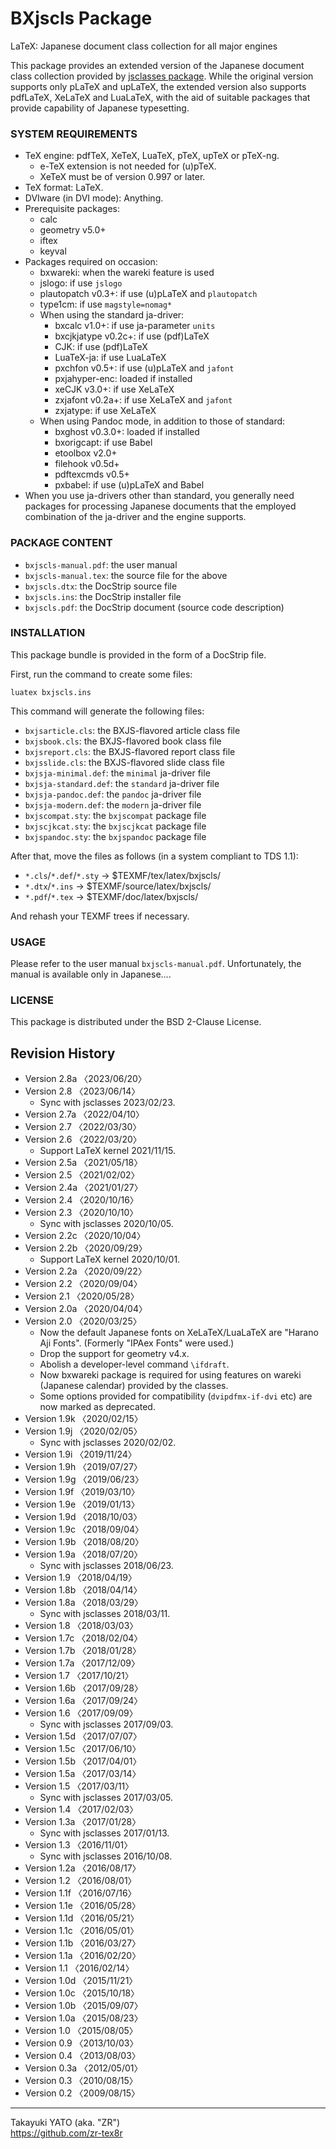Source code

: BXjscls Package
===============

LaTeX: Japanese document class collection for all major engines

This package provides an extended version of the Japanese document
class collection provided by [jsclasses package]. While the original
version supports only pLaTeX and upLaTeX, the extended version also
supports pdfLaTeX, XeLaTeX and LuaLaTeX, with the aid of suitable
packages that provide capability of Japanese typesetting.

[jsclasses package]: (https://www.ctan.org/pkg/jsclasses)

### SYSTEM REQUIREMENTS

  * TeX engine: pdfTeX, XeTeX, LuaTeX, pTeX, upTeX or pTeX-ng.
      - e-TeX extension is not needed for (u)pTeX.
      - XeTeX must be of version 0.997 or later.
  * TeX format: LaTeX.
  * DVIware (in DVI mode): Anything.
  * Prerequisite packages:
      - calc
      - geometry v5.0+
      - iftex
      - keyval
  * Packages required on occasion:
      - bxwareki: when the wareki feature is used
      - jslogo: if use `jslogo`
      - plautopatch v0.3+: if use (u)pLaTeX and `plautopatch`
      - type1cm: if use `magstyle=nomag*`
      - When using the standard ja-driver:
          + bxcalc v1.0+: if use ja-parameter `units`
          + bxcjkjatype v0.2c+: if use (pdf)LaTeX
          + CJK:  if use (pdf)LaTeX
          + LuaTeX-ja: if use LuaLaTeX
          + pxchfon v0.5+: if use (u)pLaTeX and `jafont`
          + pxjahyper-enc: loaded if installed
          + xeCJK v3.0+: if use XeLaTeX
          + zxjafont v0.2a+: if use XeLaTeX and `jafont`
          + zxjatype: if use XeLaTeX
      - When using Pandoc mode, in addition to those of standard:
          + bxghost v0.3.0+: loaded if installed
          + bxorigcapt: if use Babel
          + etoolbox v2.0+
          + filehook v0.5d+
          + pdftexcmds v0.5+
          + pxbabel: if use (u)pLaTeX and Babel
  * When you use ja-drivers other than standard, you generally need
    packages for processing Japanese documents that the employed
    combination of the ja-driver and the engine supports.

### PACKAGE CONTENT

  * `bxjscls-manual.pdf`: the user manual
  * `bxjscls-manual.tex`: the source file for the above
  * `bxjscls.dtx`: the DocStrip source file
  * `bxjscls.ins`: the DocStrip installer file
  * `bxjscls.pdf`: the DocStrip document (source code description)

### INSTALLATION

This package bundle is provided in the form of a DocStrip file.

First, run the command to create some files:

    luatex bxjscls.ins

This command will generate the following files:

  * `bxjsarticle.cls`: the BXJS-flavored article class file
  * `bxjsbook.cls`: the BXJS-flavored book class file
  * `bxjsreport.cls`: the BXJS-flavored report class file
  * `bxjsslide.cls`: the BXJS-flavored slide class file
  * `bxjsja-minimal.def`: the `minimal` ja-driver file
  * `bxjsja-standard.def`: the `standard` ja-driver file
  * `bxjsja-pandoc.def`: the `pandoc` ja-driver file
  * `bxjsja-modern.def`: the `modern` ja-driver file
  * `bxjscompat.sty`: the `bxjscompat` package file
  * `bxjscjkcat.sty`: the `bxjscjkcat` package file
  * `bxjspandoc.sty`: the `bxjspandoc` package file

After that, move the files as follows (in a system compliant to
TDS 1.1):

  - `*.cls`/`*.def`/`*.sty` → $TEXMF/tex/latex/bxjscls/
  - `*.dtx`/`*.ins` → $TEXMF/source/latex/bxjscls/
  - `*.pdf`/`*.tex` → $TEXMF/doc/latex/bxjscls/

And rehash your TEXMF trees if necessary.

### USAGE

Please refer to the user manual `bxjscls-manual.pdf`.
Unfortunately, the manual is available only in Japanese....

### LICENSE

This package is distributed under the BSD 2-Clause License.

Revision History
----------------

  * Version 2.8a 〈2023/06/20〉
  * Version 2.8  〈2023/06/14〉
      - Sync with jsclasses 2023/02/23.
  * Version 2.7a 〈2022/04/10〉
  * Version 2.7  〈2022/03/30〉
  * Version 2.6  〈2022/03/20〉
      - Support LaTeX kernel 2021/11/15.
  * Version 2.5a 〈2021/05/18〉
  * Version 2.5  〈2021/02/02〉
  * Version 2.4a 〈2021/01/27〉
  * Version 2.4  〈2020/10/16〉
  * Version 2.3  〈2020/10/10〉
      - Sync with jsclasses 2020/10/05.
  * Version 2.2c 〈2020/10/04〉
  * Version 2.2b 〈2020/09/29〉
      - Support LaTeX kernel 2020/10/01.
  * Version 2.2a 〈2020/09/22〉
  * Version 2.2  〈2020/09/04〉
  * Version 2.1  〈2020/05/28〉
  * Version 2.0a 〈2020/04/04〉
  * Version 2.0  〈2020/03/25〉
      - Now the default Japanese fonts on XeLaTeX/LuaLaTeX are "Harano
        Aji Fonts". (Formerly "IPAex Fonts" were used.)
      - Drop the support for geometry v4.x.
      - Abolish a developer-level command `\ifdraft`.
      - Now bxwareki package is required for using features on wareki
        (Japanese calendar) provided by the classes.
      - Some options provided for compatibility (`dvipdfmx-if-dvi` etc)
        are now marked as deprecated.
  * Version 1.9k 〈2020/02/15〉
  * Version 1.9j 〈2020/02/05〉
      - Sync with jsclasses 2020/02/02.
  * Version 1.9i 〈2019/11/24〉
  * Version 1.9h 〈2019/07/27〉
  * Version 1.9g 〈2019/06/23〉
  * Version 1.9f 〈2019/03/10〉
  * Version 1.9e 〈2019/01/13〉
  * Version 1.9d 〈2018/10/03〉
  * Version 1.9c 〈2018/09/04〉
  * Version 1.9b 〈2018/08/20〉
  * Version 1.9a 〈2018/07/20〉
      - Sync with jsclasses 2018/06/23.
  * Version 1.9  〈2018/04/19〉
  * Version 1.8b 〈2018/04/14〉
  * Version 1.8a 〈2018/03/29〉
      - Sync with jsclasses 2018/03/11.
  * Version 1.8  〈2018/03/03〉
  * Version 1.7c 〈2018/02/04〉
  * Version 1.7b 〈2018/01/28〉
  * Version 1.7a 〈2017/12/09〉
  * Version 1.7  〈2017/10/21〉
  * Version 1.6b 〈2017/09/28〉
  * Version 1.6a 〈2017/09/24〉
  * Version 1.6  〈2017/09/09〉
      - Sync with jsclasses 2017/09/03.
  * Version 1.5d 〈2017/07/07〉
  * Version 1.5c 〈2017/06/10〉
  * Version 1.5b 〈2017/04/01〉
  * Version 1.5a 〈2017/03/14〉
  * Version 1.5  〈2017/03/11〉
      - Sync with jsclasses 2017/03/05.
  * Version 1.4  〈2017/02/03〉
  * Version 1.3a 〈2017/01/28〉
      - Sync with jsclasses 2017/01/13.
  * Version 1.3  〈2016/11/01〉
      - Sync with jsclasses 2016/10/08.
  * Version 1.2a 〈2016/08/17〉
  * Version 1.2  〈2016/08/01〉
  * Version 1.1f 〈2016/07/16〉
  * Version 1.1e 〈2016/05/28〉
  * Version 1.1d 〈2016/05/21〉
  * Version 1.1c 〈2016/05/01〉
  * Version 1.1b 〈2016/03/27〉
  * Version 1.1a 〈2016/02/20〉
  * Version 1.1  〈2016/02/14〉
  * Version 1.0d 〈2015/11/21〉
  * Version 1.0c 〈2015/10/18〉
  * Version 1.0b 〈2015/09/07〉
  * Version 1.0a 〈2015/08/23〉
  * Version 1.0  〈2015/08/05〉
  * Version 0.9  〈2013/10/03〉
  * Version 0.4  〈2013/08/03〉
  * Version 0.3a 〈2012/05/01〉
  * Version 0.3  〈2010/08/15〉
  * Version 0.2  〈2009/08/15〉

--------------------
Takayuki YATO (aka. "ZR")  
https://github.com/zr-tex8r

### THE TASK
Reproduce exactly the lines of the records above from the one with "Version 2.2a 〈2020/09/22〉" to the one with "- Abolish a", both included, and leave out everything else.

### THE ANSWER
  * Version 2.2a 〈2020/09/22〉
  * Version 2.2  〈2020/09/04〉
  * Version 2.1  〈2020/05/28〉
  * Version 2.0a 〈2020/04/04〉
  * Version 2.0  〈2020/03/25〉
      - Now the default Japanese fonts on XeLaTeX/LuaLaTeX are "Harano
        Aji Fonts". (Formerly "IPAex Fonts" were used.)
      - Drop the support for geometry v4.x.
      - Abolish a developer-level command `\ifdraft`.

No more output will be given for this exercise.